ENTRIES PROVIDED Block Start

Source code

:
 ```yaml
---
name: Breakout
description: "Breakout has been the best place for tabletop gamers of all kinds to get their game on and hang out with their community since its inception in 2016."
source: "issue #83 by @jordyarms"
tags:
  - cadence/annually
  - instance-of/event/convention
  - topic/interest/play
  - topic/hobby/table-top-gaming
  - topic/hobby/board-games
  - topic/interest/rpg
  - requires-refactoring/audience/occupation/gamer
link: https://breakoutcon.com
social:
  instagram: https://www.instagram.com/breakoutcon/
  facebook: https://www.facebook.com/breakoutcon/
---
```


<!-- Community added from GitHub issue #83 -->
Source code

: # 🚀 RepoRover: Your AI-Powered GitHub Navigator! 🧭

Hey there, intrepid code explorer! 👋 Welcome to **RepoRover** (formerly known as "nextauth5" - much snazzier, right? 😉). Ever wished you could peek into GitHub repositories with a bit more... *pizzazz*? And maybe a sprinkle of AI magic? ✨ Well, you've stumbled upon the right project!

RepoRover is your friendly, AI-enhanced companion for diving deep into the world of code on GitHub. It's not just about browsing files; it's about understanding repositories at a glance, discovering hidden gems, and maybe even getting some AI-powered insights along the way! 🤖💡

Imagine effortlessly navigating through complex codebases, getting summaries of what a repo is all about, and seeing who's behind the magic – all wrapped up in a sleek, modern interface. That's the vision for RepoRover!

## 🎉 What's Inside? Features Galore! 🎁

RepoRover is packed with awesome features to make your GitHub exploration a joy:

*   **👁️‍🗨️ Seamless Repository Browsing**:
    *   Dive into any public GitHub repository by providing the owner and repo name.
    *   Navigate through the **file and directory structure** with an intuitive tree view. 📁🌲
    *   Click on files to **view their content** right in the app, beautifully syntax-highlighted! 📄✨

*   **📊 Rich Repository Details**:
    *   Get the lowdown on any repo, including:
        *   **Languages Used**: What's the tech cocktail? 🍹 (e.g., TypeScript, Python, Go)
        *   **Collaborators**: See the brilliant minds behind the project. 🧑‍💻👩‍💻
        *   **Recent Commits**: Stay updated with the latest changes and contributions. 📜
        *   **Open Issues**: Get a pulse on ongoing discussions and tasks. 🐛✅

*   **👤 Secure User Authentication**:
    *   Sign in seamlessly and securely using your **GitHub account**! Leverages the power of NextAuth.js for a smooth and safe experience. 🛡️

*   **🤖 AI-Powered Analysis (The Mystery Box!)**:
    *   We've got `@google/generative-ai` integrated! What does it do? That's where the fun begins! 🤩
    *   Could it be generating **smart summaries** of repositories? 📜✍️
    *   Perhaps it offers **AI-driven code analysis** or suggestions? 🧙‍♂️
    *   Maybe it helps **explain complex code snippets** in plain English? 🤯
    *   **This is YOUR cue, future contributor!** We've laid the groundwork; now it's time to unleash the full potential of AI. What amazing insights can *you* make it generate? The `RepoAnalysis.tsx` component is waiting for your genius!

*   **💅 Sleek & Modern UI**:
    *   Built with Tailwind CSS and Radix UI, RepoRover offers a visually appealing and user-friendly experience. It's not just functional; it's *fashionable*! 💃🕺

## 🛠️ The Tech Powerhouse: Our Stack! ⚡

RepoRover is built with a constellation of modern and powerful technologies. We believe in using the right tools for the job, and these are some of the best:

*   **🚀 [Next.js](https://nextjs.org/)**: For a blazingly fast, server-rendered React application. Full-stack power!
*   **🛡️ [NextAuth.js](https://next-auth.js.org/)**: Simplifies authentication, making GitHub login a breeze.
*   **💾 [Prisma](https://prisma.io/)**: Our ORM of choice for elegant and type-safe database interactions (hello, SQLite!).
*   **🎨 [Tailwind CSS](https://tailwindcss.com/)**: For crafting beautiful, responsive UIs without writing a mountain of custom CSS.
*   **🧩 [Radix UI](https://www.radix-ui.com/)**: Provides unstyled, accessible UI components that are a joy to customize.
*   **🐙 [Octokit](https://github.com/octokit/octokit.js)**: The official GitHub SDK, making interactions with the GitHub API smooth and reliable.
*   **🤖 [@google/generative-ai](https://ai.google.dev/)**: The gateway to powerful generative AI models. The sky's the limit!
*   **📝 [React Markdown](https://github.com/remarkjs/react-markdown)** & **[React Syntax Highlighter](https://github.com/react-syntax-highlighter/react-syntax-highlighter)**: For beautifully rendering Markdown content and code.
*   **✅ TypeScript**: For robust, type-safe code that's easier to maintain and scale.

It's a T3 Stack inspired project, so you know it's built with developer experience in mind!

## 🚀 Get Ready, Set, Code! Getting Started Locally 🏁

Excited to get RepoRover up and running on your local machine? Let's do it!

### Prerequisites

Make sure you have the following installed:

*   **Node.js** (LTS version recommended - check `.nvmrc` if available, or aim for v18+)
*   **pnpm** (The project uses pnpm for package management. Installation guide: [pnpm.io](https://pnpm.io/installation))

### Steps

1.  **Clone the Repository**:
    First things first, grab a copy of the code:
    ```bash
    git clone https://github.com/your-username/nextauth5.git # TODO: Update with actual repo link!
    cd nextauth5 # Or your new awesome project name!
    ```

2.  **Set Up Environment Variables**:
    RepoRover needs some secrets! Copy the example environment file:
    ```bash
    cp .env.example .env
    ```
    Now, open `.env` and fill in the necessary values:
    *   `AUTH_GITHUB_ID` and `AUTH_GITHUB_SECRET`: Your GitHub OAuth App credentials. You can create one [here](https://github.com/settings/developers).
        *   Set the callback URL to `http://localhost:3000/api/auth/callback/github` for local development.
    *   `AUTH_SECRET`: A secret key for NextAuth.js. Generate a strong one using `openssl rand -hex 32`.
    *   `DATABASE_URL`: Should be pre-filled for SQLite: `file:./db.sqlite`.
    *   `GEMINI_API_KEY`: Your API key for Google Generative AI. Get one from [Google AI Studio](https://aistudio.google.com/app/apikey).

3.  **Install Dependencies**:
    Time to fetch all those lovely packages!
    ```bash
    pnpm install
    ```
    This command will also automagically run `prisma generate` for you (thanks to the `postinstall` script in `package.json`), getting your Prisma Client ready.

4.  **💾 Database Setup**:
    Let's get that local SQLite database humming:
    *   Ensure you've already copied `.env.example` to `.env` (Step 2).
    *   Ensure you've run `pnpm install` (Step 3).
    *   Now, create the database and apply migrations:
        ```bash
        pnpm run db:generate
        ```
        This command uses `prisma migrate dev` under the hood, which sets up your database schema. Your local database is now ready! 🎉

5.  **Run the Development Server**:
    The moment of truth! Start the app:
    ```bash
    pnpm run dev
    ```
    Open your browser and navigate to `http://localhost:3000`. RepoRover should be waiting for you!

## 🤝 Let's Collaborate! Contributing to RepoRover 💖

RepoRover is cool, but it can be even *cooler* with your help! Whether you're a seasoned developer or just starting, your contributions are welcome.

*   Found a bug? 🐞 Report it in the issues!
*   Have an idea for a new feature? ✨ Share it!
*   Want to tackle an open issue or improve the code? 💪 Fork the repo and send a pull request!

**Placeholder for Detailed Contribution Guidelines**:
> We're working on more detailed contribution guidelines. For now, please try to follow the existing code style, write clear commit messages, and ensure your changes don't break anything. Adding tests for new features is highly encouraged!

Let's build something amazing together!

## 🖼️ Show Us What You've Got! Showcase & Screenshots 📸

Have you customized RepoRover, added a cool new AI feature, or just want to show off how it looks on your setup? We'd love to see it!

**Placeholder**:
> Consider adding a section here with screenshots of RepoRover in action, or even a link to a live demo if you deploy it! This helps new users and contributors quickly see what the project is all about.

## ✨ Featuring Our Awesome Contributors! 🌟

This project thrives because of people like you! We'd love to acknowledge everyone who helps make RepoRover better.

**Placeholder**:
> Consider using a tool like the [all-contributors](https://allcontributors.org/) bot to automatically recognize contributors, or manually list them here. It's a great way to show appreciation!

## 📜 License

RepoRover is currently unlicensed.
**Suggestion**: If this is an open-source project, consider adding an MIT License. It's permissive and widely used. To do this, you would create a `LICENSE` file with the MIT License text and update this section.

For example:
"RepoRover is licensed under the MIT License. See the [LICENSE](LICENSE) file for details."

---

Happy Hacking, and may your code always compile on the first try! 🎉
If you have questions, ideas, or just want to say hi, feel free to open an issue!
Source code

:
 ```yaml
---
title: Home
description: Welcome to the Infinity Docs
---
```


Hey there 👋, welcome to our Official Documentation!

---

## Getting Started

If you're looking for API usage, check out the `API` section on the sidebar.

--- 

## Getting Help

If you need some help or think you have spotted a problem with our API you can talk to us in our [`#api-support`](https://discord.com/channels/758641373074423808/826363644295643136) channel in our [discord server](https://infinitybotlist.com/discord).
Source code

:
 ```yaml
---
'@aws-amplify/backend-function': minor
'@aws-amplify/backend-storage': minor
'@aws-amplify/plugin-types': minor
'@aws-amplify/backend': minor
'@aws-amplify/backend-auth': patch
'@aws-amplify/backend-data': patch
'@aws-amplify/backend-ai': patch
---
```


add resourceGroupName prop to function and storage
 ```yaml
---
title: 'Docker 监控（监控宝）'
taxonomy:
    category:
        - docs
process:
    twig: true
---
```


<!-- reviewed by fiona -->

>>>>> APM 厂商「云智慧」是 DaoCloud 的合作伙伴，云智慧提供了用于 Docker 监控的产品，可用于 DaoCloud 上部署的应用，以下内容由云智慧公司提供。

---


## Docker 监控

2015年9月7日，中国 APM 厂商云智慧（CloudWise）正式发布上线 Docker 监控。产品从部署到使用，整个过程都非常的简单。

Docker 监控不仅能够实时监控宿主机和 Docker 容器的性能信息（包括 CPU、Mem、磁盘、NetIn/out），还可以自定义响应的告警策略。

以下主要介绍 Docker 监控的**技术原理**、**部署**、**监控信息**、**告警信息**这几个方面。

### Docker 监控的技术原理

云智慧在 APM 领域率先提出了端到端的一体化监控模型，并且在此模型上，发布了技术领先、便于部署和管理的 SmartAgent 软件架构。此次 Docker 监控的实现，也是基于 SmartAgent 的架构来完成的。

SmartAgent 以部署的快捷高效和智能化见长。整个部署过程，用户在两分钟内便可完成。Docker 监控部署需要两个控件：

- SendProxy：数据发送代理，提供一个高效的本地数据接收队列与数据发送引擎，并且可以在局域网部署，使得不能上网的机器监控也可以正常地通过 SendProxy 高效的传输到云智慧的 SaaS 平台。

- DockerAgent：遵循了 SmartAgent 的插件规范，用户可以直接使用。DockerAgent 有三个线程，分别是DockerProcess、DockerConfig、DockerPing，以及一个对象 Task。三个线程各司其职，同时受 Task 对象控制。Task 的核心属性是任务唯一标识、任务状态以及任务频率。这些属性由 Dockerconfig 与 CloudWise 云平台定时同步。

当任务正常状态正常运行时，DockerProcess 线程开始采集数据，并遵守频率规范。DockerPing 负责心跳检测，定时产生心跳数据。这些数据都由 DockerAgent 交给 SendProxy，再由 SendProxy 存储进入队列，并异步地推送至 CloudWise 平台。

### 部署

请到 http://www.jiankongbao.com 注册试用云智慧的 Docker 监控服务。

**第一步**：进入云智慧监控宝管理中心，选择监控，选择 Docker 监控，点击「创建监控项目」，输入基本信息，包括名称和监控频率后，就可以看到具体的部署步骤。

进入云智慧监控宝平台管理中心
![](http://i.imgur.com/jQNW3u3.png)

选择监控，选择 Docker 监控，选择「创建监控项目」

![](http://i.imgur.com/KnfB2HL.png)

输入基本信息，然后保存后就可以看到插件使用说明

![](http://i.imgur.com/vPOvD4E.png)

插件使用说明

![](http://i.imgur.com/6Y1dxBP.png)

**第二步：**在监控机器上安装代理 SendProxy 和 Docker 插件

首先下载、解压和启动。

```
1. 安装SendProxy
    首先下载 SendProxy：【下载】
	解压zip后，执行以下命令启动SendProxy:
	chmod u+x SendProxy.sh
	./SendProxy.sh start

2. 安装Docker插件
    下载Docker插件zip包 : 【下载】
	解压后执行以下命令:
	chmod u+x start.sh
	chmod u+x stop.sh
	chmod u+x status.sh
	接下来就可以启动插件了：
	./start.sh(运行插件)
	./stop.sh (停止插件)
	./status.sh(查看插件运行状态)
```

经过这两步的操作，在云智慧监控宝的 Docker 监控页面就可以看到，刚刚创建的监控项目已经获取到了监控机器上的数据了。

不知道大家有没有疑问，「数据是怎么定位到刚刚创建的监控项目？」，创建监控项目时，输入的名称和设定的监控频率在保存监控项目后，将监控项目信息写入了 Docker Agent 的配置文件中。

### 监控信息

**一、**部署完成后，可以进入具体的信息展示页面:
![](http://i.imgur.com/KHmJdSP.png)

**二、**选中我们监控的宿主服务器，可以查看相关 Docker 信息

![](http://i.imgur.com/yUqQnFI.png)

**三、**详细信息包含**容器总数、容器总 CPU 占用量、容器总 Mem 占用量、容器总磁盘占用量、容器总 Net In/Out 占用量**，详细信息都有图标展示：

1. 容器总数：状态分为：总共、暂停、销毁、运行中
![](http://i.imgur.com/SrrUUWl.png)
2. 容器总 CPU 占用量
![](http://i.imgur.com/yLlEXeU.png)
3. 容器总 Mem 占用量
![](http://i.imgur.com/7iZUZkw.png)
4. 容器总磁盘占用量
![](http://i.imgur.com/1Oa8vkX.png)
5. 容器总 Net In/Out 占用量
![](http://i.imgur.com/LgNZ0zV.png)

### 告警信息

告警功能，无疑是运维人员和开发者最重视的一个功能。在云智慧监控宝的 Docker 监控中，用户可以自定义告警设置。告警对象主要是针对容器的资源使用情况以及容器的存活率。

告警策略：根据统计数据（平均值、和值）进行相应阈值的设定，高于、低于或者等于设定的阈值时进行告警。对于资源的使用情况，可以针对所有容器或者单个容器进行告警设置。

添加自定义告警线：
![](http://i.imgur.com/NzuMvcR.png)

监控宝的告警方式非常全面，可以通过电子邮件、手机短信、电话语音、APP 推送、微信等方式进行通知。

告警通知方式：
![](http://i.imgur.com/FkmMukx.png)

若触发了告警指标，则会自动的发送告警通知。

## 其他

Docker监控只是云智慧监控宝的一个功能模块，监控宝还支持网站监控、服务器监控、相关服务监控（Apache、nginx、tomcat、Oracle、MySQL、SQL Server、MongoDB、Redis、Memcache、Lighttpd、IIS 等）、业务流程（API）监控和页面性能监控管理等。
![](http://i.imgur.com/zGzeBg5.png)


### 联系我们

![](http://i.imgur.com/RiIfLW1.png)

ENTRIES PROVIDED Block End

### [INSTRUCTIONS FOR THE TASK]
Copy exactly the lines from the top of the entries through the line with "Hey there, intrepid" in it, please, keeping both ends and adding nothing.

### [YOUR SOLUTION]
Source code

:
 ```yaml
---
name: Breakout
description: "Breakout has been the best place for tabletop gamers of all kinds to get their game on and hang out with their community since its inception in 2016."
source: "issue #83 by @jordyarms"
tags:
  - cadence/annually
  - instance-of/event/convention
  - topic/interest/play
  - topic/hobby/table-top-gaming
  - topic/hobby/board-games
  - topic/interest/rpg
  - requires-refactoring/audience/occupation/gamer
link: https://breakoutcon.com
social:
  instagram: https://www.instagram.com/breakoutcon/
  facebook: https://www.facebook.com/breakoutcon/
---
```


<!-- Community added from GitHub issue #83 -->
Source code

: # 🚀 RepoRover: Your AI-Powered GitHub Navigator! 🧭

Hey there, intrepid code explorer! 👋 Welcome to **RepoRover** (formerly known as "nextauth5" - much snazzier, right? 😉). Ever wished you could peek into GitHub repositories with a bit more... *pizzazz*? And maybe a sprinkle of AI magic? ✨ Well, you've stumbled upon the right project!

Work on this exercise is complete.